Dans un champ fouetté jour et nuit par une pluie brûlante naîtra plus tard une foi, ce qu’on nommera d’abord un autre espoir. On lui offrira des prières et des vitraux, avant de constater avec effroi que son bourdon puissant, dans la nuit et contre toute attente, appellera lui-même au jour le fer et le feu. Le front d’un homme trahi heurtera un rocher poncé par la mer, la main d’une femme violentée se posera avec une insupportable grâce sur un marbre duquel jaillira des siècles plus tard une fleur, le regard d’un orphelin interrogera un lourd instant l’horizon, et des larmes disparaîtront dans les fissures des terres et des claviers désormais craquelées. On confondra la grammaire du passé et celle de l’avenir, on apprendra à tanner la peau des ours blancs et des loups, on apprivoisera des musiques et des mots qui suffiront à peine à bercer les vanités, on accumulera des montagnes de pièces d’or sous lesquelles forniqueront des vipères, on gravera un chardon sur un bouclier, on élira des avatars parce qu’on ne pourra plus sortir et respirer.

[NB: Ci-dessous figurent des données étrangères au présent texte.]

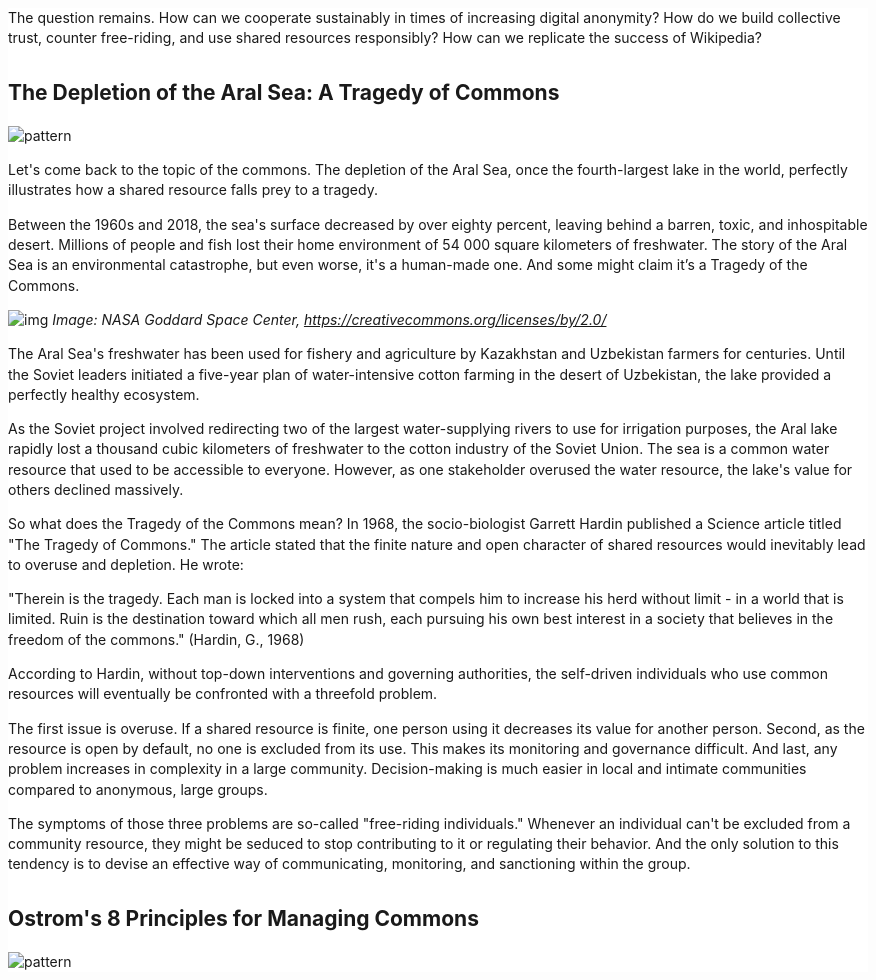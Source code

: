 The question remains. How can we cooperate sustainably in times of increasing digital anonymity? How do we build collective trust, counter free-riding, and use shared resources responsibly? How can we replicate the success of Wikipedia?


## The Depletion of the Aral Sea: A Tragedy of Commons
![pattern](/uploads/pattern1-1.png)


Let's come back to the topic of the commons. The depletion of the Aral Sea, once the fourth-largest lake in the world, perfectly illustrates how a shared resource falls prey to a tragedy. 

Between the 1960s and 2018, the sea's surface decreased by over eighty percent, leaving behind a barren, toxic, and inhospitable desert. Millions of people and fish lost their home environment of 54 000 square kilometers of freshwater. The story of the Aral Sea is an environmental catastrophe, but even worse, it's a human-made one. And some might claim it’s a Tragedy of the Commons. 

![img](/uploads/blog3.png)
*Image: NASA Goddard Space Center, https://creativecommons.org/licenses/by/2.0/*

The Aral Sea's freshwater has been used for fishery and agriculture by Kazakhstan and Uzbekistan farmers for centuries. Until the Soviet leaders initiated a five-year plan of water-intensive cotton farming in the desert of Uzbekistan, the lake provided a perfectly healthy ecosystem. 

As the Soviet project involved redirecting two of the largest water-supplying rivers to use for irrigation purposes, the Aral lake rapidly lost a thousand cubic kilometers of freshwater to the cotton industry of the Soviet Union. The sea is a common water resource that used to be accessible to everyone. However, as one stakeholder overused the water resource, the lake's value for others declined massively. 

So what does the Tragedy of the Commons mean? In 1968, the socio-biologist Garrett Hardin published a Science article titled "The Tragedy of Commons." The article stated that the finite nature and open character of shared resources would inevitably lead to overuse and depletion. He wrote: 

"Therein is the tragedy. Each man is locked into a system that compels him to increase his herd without limit - in a world that is limited. Ruin is the destination toward which all men rush, each pursuing his own best interest in a society that believes in the freedom of the commons."
(Hardin, G., 1968)

According to Hardin, without top-down interventions and governing authorities, the self-driven individuals who use common resources will eventually be confronted with a threefold problem. 

The first issue is overuse. If a shared resource is finite, one person using it decreases its value for another person. Second, as the resource is open by default, no one is excluded from its use. This makes its monitoring and governance difficult. And last, any problem increases in complexity in a large community. Decision-making is much easier in local and intimate communities compared to anonymous, large groups.

The symptoms of those three problems are so-called "free-riding individuals." Whenever an individual can't be excluded from a community resource, they might be seduced to stop contributing to it or regulating their behavior. And the only solution to this tendency is to devise an effective way of communicating, monitoring, and sanctioning within the group.



## Ostrom's 8 Principles for Managing Commons
![pattern](/uploads/pattern1-2.png)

Directement des ruines rouillées, au-dessus du langage et au-dessus de la connaissance, d’une manière à ce point naïve qu’elle fera elle-même émerger du néant les devins, les poètes, les mages et les alpinistes, des murmures, des chants monteront à leur tour, oui, des chants, et eux seuls parfois recouvriront la grisaille, le tonnerre et la foudre, eux seuls dissiperont un instant les ombres et indiqueront le chemin étoilé d’un ailleurs, où tu m’auras attendu, car tu m’auras attendu, toi déjà si haute, si lointaine aussi parfois, c’est vrai, diffuse, mais en même temps si mienne, tellement mienne.

J’espère que dans ces décombres, dans toute cette crasse au sol, à travers les fils calcinés, j’espère que les yeux des êtres seront demeurés lumineux, j’espère que l’eau dormante se sera transformée en banquise le temps que se liquéfient en son noyau nos innombrables craintes, j’espère que pendant tout ce temps de l’attente et de l’ignorance, il y aura eu avec acharnement la naissance d’enfants, et j’espère que tout sera bleu.

Mais je sais sans aucun doute, mon amour, je sais qu’alors encore, au-delà des vices et des brasiers, à côté de nos erreurs, par-dessus nos trahisons, nos carapaces, nos silences et nos hurlements, loin devant la raison et très très loin devant le temps qu’il m’aura fallu pour apaiser mon étrange rage, je sais qu’alors encore, mon amour, dans les vents et les eaux je t’aimerai.

Peut-être mal, peut-être fol, mais je t’aimerai.